____ DATASET ENTRIES

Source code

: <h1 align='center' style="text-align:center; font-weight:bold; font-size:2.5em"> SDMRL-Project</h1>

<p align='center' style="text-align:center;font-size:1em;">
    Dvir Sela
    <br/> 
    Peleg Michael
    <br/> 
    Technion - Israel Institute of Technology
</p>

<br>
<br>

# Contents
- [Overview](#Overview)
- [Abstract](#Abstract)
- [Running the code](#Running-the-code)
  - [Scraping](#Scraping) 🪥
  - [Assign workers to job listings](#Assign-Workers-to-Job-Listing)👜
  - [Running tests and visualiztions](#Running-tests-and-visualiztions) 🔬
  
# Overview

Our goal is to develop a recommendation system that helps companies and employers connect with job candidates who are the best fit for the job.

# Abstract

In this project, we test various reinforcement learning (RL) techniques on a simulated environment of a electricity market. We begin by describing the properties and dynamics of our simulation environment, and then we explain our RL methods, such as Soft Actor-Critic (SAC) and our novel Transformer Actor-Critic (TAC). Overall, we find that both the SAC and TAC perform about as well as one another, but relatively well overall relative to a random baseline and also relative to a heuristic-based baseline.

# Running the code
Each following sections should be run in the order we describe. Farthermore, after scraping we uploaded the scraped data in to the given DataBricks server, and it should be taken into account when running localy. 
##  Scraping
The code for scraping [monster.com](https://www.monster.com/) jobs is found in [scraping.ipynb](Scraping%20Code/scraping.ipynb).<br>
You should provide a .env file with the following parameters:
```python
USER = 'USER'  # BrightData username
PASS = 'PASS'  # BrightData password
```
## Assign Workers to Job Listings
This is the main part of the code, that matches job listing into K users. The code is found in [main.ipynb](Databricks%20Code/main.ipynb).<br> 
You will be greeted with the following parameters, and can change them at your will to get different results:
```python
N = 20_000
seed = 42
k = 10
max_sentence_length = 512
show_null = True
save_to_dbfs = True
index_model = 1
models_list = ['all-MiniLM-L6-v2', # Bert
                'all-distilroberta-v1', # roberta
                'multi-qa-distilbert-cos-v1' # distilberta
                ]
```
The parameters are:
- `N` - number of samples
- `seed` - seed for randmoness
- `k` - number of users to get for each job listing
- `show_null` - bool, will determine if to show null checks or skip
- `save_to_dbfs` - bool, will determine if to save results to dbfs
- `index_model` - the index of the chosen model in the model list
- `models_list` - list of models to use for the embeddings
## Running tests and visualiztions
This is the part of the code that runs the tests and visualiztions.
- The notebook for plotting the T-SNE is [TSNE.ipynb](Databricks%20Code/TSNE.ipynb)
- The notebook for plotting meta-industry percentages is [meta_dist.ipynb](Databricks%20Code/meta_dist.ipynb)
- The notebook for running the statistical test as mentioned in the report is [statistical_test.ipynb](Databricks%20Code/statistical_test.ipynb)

________

* [WHAT THE EXERCISE ASKS]: Your answer should be each line of the data that contains the word "determine", copied as it stands.

* [EXERCISE RESULT]:
- `show_null` - bool, will determine if to show null checks or skip
- `save_to_dbfs` - bool, will determine if to save results to dbfs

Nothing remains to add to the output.